Dental decay or caries is caused by bacteria penetrating through the outer enamel of a tooth into the subsurface called the dentine. Once decay has started in a tooth, it will kee progressing until it is removed.
The decay is cleaned from the tooth under local anaesthetic, leaving a cavity in the tooth. This cavity has to be filled and sealed to prevent further entry of bacterial into the tooth and protect the exposed dentine subsurface, which otherwise would be sensitive.
A filling material is therefore used to fill the cleaned cavity.
The material most commonly used nowadays is RESIN COMPOSITE.
Resin composite consists of silica or zirconia particles held together by a resin matrix.
The resin composite filling material comes in various shades to match the natural tooth colour to achieve a natural result where the filling does not stand out from the rest of the tooth.
These decayed front teeth have been filled with resin composites
Advantages of resin composites:
- Tooth coloured material that can be made to blend in with the natural tooth surface, allowing an aesthetically pleasing result.
- The resin composite has chemical properties that allows it to be bonded to the tooth surface, allowing a good long-term retention of the filling into the tooth
- Resin composite fillings can easily be repaired or replaced if they wear down or chip.
- Resin composite has good fracture and wear resistance under normal chewing forces.
Disadvantages of resin composites:
- Placement of a resin composite in a tooth is technique- sensitive. The operator must ensure the tooth is dry and uncontaminated with saliva during placement of the filling as otherwise, the material will fail to bond properly to the tooth surface and will fail more quickly.
- For larger cavities, resin composite is not as long-lasting and can wear down or fracture more easily. In such cases, ceramic materials are preferable.
- Resin composite fillings can stain over time and lose their surface sheen. Polishing the filling can restore the filling but can lead to surface wear over time until replacement is necessary
How long do fillings last?
Several factors affect how long a filling can last. These are:
- Size of the filling- the larger a filling is, the higher the likelihood of failure or other complications as a large filling means that there was a large amount of decay in the tooth to start with. With extensive decay, a tooth is more likely to develop further issues such as nerve inflammation.
- The location of the tooth in the mouth affects the likelihood of the filling failing. A filling in a back tooth that does most of the chewing can wear down or chip more easily than a filling in a front tooth.
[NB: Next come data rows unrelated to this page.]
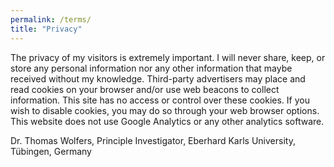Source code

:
 ```yaml
---
permalink: /terms/
title: "Privacy"
---
```


The privacy of my visitors is extremely important. I will never share, keep, or store any personal information nor any other information that maybe received without my knowledge. Third-party advertisers may place and read cookies on your browser and/or use web beacons to collect information. This site has no access or control over these cookies. If you wish to disable cookies, you may do so through your web browser options. This website does not use Google Analytics or any other analytics software.

Dr. Thomas Wolfers, Principle Investigator, Eberhard Karls University, Tübingen, Germany
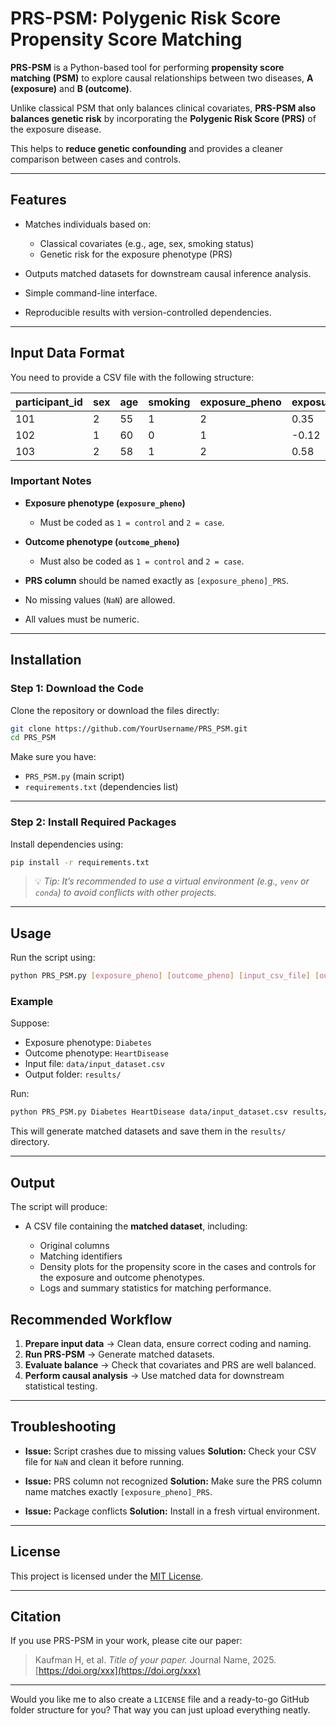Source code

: # **PRS-PSM: Polygenic Risk Score Propensity Score Matching**

**PRS-PSM** is a Python-based tool for performing **propensity score matching (PSM)** to explore causal relationships between two diseases, **A (exposure)** and **B (outcome)**.

Unlike classical PSM that only balances clinical covariates, **PRS-PSM also balances genetic risk** by incorporating the **Polygenic Risk Score (PRS)** of the exposure disease.

This helps to **reduce genetic confounding** and provides a cleaner comparison between cases and controls.

---

## **Features**

* Matches individuals based on:

  * Classical covariates (e.g., age, sex, smoking status)
  * Genetic risk for the exposure phenotype (PRS)
* Outputs matched datasets for downstream causal inference analysis.
* Simple command-line interface.
* Reproducible results with version-controlled dependencies.

---

## **Input Data Format**

You need to provide a CSV file with the following structure:

| participant\_id | sex | age | smoking | exposure\_pheno | exposure\_pheno\_PRS | outcome\_pheno |
| --------------- | --- | --- | ------- | --------------- | -------------------- | -------------- |
| 101             | 2   | 55  | 1       | 2               | 0.35                 | 1              |
| 102             | 1   | 60  | 0       | 1               | -0.12                | 1              |
| 103             | 2   | 58  | 1       | 2               | 0.58                 | 2              |

### **Important Notes**

* **Exposure phenotype (`exposure_pheno`)**

  * Must be coded as `1 = control` and `2 = case`.
* **Outcome phenotype (`outcome_pheno`)**

  * Must also be coded as `1 = control` and `2 = case`.
* **PRS column** should be named exactly as `[exposure_pheno]_PRS`.
* No missing values (`NaN`) are allowed.
* All values must be numeric.

---

## **Installation**

### **Step 1: Download the Code**

Clone the repository or download the files directly:

```bash
git clone https://github.com/YourUsername/PRS_PSM.git
cd PRS_PSM
```

Make sure you have:

* `PRS_PSM.py` (main script)
* `requirements.txt` (dependencies list)

---

### **Step 2: Install Required Packages**

Install dependencies using:

```bash
pip install -r requirements.txt
```

> 💡 *Tip: It’s recommended to use a virtual environment (e.g., `venv` or `conda`) to avoid conflicts with other projects.*

---

## **Usage**

Run the script using:

```bash
python PRS_PSM.py [exposure_pheno] [outcome_pheno] [input_csv_file] [output_path]
```

### **Example**

Suppose:

* Exposure phenotype: `Diabetes`
* Outcome phenotype: `HeartDisease`
* Input file: `data/input_dataset.csv`
* Output folder: `results/`

Run:

```bash
python PRS_PSM.py Diabetes HeartDisease data/input_dataset.csv results/
```

This will generate matched datasets and save them in the `results/` directory.

---

## **Output**

The script will produce:

* A CSV file containing the **matched dataset**, including:

  * Original columns
  * Matching identifiers
  * Density plots for the propensity score in the cases and controls for the exposure and outcome phenotypes.
  * Logs and summary statistics for matching performance.



## **Recommended Workflow**

1. **Prepare input data** → Clean data, ensure correct coding and naming.
2. **Run PRS-PSM** → Generate matched datasets.
3. **Evaluate balance** → Check that covariates and PRS are well balanced.
4. **Perform causal analysis** → Use matched data for downstream statistical testing.

---

## **Troubleshooting**

* **Issue:** Script crashes due to missing values
  **Solution:** Check your CSV file for `NaN` and clean it before running.

* **Issue:** PRS column not recognized
  **Solution:** Make sure the PRS column name matches exactly `[exposure_pheno]_PRS`.

* **Issue:** Package conflicts
  **Solution:** Install in a fresh virtual environment.

---

## **License**

This project is licensed under the [MIT License](LICENSE).

---

## **Citation**

If you use PRS-PSM in your work, please cite our paper:

> Kaufman H, et al. *Title of your paper.* Journal Name, 2025.
> [https://doi.org/xxx](https://doi.org/xxx)

---

Would you like me to also create a `LICENSE` file and a ready-to-go GitHub folder structure for you? That way you can just upload everything neatly.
- Oral hygiene level will affect the lifetime of a filling. With poor oral hygiene, there is a higher likelihood of decay developing again under or around an existing filling, causing failure.
- A diet high in sugary and acidic foods can also lead to increased rates of decay under and around existing fillings.
The higher the number of fillings a person has, the more important it is to have good oral hygiene, avoid frequent sugary foods, have regular checks and cleans at the dentist in order to maximise the lifetime of the fillings.